§ Material for this exercise
#####
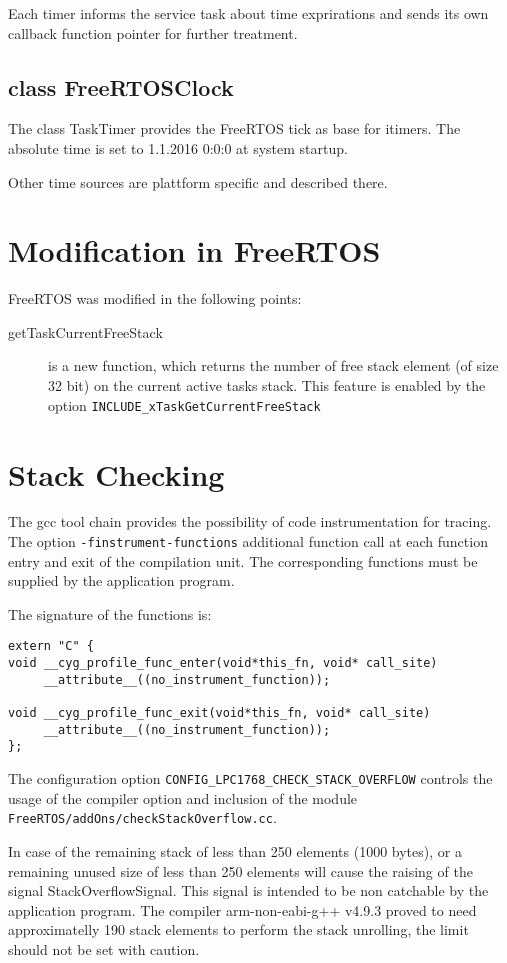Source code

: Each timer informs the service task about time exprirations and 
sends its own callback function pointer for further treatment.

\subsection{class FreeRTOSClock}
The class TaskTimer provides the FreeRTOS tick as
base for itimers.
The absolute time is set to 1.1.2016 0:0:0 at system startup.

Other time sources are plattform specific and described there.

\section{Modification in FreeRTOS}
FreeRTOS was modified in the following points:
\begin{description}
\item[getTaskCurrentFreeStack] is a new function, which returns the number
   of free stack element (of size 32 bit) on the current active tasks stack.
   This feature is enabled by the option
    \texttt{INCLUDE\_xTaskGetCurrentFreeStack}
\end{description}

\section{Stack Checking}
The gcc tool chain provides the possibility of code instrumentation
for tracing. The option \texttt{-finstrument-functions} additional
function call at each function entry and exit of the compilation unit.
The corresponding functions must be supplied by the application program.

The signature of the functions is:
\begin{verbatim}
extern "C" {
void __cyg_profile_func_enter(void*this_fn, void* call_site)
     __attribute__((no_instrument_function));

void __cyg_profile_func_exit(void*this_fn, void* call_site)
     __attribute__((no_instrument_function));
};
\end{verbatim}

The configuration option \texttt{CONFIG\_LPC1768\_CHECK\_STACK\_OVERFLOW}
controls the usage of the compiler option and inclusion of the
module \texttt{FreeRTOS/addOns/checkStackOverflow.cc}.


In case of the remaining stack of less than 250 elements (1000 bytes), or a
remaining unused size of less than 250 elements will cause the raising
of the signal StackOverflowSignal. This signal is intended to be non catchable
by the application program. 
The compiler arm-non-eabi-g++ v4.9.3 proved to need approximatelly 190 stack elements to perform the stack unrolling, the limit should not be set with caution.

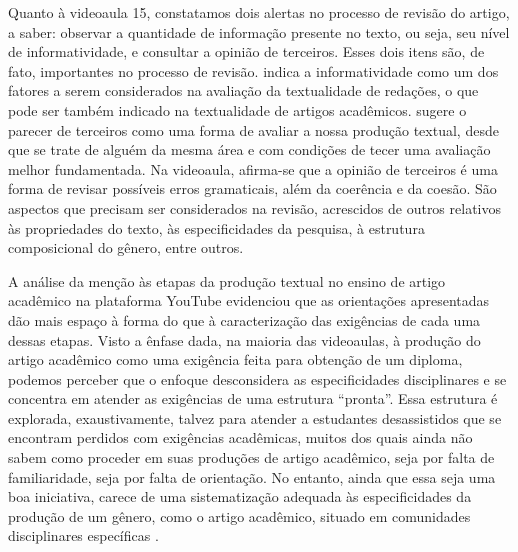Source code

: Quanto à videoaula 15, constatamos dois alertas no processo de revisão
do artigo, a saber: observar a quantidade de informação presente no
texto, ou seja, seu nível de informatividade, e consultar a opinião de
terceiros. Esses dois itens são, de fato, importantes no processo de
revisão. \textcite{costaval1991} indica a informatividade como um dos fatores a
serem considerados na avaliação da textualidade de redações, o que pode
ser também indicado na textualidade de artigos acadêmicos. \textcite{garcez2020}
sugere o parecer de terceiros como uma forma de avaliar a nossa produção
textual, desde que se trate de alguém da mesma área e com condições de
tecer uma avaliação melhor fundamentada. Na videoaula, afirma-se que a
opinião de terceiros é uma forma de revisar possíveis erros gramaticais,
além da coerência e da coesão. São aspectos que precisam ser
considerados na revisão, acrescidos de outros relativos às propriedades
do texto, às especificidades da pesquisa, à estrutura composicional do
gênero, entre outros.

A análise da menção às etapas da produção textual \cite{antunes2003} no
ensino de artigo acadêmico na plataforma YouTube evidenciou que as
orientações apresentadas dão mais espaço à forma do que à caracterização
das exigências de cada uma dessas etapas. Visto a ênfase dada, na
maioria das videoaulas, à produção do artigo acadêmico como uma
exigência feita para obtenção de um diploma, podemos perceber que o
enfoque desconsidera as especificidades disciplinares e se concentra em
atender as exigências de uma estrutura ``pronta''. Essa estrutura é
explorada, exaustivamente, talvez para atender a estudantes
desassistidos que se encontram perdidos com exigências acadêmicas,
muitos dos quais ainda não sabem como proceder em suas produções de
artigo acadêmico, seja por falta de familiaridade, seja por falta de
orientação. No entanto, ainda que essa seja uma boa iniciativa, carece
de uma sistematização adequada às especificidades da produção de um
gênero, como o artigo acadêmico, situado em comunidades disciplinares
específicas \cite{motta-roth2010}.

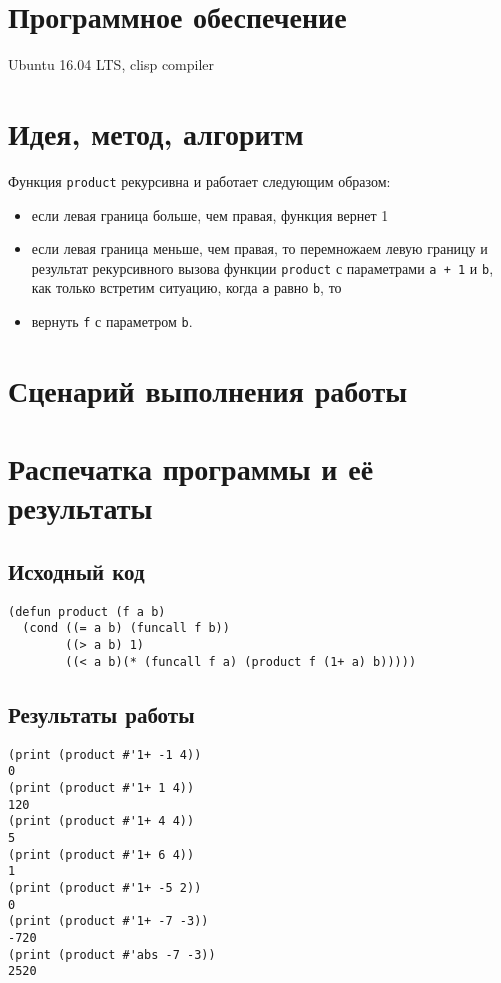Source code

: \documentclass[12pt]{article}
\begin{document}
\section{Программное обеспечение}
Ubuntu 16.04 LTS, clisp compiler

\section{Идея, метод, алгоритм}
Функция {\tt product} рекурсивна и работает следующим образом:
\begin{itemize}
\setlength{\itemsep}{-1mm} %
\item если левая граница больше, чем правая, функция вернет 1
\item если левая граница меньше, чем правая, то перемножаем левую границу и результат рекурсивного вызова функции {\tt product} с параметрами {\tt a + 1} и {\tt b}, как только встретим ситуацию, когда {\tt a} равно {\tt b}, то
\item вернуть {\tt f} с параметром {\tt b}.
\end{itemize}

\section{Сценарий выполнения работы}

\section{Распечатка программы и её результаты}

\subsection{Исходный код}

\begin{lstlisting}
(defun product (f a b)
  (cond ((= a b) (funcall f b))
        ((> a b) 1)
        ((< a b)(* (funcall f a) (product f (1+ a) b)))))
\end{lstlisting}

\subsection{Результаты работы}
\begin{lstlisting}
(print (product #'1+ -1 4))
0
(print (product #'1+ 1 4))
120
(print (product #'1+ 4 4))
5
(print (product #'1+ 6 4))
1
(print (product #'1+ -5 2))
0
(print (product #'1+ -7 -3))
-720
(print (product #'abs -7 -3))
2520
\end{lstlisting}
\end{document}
#####
§ Task instructions
Select every line in the records above that contains the word "disciplinares".

§ Answer to this exercise
enfoque desconsidera as especificidades disciplinares e se concentra em
gênero, como o artigo acadêmico, situado em comunidades disciplinares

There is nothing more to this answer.